● Your objective: Stop after the line containing "上記のような異なる専門性や背"; retype every line of the data before it exactly, starting from the first.

● Data shown:
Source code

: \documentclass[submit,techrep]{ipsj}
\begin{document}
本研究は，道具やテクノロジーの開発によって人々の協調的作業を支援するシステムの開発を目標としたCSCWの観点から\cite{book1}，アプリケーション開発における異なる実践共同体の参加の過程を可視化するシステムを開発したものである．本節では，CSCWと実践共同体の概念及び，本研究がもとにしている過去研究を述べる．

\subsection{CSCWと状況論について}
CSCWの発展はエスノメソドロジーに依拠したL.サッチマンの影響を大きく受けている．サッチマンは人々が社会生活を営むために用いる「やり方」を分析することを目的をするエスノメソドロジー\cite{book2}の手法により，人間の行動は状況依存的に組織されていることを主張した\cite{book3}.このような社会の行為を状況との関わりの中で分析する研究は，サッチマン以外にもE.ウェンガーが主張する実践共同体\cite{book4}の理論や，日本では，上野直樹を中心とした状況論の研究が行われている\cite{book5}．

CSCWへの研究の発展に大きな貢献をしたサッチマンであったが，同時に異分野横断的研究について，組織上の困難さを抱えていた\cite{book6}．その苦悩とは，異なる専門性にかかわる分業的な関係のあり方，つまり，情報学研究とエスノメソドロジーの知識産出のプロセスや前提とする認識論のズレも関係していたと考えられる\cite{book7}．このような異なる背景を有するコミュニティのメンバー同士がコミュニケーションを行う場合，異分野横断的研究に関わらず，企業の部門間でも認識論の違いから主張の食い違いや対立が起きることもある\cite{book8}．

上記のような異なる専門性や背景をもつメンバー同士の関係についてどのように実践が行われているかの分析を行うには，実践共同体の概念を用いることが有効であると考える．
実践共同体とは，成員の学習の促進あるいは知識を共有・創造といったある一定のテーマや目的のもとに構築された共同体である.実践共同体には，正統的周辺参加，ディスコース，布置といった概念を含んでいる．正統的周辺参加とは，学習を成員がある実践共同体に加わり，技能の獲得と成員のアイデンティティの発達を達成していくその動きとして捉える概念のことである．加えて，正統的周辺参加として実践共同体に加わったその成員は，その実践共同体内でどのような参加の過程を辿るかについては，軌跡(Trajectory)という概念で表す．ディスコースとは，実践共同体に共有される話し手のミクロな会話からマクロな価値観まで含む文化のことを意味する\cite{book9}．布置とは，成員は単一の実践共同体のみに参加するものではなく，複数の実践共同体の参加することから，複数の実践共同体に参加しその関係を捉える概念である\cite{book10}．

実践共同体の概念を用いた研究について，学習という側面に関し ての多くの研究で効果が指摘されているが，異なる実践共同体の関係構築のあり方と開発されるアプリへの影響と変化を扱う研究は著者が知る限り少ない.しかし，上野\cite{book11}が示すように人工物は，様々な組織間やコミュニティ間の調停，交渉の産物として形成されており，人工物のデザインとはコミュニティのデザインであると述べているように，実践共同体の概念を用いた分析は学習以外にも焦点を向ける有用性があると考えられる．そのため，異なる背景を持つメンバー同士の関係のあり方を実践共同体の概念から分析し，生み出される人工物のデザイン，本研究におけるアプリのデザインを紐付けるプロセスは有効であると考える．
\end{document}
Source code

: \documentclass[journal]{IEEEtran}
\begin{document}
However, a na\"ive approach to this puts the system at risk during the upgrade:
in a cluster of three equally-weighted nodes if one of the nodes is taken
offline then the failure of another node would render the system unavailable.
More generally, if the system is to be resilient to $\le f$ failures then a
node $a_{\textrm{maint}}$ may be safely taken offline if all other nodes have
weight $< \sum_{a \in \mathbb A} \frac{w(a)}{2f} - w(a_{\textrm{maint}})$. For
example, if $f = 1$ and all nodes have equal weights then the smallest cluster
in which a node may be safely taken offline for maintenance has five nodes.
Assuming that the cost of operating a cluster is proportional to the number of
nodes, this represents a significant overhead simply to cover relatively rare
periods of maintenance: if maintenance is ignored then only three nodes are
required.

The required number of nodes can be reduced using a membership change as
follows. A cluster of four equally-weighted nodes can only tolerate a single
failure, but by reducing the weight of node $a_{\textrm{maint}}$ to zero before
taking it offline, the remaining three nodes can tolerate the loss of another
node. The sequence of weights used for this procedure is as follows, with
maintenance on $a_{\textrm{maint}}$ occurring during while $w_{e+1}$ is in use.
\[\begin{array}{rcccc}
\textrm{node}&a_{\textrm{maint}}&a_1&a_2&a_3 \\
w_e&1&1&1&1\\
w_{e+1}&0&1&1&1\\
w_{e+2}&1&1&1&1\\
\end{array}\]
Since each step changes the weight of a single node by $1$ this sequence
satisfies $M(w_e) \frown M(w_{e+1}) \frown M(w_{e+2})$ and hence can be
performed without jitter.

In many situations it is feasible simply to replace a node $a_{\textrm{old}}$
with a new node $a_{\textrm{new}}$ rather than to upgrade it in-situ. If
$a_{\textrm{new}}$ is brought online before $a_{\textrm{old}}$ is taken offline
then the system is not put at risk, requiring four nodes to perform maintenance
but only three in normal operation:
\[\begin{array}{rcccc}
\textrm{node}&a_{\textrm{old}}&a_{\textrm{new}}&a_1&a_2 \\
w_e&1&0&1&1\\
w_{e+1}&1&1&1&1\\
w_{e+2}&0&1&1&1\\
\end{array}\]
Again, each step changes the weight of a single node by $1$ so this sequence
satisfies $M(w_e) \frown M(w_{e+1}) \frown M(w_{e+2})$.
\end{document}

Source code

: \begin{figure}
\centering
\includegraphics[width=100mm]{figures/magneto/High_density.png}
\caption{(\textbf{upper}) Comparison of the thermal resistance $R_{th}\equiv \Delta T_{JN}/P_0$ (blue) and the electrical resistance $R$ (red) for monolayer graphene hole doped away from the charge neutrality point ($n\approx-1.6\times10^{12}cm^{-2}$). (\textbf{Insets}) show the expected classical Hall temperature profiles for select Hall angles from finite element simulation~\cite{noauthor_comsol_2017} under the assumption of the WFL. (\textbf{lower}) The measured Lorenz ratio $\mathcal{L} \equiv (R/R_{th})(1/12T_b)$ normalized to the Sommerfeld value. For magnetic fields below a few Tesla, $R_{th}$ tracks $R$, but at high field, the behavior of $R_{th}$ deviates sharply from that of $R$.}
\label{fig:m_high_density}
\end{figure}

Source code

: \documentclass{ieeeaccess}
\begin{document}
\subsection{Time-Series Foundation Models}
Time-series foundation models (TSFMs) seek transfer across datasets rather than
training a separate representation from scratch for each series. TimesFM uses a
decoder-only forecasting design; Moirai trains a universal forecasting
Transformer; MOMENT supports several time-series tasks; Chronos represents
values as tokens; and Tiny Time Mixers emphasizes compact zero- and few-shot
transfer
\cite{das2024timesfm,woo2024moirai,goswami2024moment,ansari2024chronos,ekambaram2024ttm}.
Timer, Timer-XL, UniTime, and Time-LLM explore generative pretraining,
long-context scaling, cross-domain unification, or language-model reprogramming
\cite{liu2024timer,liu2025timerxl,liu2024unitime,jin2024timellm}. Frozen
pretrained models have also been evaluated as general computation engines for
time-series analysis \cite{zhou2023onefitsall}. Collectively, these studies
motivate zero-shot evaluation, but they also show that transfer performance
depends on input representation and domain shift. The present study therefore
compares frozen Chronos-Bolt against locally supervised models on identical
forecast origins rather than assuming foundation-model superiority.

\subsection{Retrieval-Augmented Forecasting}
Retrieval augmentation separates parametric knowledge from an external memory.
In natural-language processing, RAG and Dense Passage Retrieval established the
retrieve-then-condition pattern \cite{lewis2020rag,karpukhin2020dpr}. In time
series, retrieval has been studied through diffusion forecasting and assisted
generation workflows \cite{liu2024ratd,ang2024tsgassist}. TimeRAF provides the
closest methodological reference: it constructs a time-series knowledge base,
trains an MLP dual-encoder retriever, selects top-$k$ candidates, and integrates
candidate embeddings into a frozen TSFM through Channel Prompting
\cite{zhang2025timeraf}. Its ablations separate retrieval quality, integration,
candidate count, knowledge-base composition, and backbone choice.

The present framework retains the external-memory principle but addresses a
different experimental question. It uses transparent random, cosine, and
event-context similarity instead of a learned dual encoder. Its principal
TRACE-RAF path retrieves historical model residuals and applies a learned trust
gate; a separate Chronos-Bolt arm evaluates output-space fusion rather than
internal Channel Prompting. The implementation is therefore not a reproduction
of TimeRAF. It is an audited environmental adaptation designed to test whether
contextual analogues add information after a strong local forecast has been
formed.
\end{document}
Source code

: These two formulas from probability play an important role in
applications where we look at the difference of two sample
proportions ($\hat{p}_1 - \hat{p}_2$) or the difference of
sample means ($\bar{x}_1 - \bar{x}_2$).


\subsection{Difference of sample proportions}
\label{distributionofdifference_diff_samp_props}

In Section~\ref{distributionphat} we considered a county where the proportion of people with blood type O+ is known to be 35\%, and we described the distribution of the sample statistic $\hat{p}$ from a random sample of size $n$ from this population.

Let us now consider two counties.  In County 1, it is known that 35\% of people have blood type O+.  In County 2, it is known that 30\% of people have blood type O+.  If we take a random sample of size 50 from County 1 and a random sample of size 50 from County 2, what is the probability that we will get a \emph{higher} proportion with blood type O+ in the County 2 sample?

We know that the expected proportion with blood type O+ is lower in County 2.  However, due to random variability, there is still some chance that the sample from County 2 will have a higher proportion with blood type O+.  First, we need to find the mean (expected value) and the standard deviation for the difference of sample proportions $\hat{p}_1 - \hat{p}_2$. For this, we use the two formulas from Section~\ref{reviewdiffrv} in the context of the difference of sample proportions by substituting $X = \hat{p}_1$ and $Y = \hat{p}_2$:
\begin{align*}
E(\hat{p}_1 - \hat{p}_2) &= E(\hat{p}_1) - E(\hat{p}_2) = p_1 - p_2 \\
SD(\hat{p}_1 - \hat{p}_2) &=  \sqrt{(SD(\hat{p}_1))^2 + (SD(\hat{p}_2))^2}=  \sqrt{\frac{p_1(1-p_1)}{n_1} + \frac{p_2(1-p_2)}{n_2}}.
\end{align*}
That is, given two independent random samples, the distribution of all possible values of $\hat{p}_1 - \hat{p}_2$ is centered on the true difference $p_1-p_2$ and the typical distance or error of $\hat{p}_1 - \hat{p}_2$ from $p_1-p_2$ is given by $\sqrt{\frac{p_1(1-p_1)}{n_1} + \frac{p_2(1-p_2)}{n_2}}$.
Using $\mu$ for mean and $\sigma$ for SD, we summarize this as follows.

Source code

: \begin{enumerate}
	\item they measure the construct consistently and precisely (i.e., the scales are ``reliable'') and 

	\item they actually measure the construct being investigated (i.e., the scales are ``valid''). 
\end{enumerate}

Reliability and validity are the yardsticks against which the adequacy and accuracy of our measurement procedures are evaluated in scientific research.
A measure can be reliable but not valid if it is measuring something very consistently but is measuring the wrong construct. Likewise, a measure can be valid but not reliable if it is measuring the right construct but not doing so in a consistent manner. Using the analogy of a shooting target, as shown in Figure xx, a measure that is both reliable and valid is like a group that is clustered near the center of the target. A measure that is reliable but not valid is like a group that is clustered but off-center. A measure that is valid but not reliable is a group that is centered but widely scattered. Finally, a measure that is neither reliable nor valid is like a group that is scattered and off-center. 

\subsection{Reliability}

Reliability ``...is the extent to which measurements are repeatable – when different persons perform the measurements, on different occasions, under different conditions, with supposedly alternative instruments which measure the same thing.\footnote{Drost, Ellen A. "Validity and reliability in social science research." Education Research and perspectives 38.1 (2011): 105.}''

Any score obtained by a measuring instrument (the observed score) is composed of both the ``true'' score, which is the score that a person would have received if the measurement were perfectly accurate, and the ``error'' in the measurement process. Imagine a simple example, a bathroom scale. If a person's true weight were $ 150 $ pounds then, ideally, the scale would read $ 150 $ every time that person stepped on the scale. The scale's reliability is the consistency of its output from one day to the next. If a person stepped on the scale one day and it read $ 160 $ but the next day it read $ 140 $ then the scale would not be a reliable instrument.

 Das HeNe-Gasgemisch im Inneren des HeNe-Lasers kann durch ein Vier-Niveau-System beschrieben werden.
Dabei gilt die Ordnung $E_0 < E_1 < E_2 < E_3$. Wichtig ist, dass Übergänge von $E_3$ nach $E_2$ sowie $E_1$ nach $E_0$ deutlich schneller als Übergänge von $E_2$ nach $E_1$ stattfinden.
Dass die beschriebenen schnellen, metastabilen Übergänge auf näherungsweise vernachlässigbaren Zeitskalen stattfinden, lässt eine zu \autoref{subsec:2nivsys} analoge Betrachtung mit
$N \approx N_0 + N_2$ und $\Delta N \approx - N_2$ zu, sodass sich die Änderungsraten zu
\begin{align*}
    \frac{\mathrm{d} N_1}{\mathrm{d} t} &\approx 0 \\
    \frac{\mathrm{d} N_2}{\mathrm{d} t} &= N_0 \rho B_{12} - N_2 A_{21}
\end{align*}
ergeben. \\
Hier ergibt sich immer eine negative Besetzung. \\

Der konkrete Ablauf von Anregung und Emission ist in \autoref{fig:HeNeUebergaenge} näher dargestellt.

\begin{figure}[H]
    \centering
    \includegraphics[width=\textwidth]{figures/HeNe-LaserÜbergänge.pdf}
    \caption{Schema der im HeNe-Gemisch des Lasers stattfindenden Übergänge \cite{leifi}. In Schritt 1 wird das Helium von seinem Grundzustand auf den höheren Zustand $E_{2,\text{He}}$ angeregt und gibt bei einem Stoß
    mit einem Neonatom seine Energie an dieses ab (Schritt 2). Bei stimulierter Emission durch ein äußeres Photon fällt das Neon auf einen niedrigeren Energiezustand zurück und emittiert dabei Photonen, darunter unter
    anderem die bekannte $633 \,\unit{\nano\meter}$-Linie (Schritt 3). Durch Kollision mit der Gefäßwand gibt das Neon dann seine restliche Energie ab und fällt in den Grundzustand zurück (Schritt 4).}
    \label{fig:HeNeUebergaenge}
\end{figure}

● The answer:
Source code

: \documentclass[submit,techrep]{ipsj}
\begin{document}
本研究は，道具やテクノロジーの開発によって人々の協調的作業を支援するシステムの開発を目標としたCSCWの観点から\cite{book1}，アプリケーション開発における異なる実践共同体の参加の過程を可視化するシステムを開発したものである．本節では，CSCWと実践共同体の概念及び，本研究がもとにしている過去研究を述べる．

\subsection{CSCWと状況論について}
CSCWの発展はエスノメソドロジーに依拠したL.サッチマンの影響を大きく受けている．サッチマンは人々が社会生活を営むために用いる「やり方」を分析することを目的をするエスノメソドロジー\cite{book2}の手法により，人間の行動は状況依存的に組織されていることを主張した\cite{book3}.このような社会の行為を状況との関わりの中で分析する研究は，サッチマン以外にもE.ウェンガーが主張する実践共同体\cite{book4}の理論や，日本では，上野直樹を中心とした状況論の研究が行われている\cite{book5}．

CSCWへの研究の発展に大きな貢献をしたサッチマンであったが，同時に異分野横断的研究について，組織上の困難さを抱えていた\cite{book6}．その苦悩とは，異なる専門性にかかわる分業的な関係のあり方，つまり，情報学研究とエスノメソドロジーの知識産出のプロセスや前提とする認識論のズレも関係していたと考えられる\cite{book7}．このような異なる背景を有するコミュニティのメンバー同士がコミュニケーションを行う場合，異分野横断的研究に関わらず，企業の部門間でも認識論の違いから主張の食い違いや対立が起きることもある\cite{book8}．

上記のような異なる専門性や背景をもつメンバー同士の関係についてどのように実践が行われているかの分析を行うには，実践共同体の概念を用いることが有効であると考える．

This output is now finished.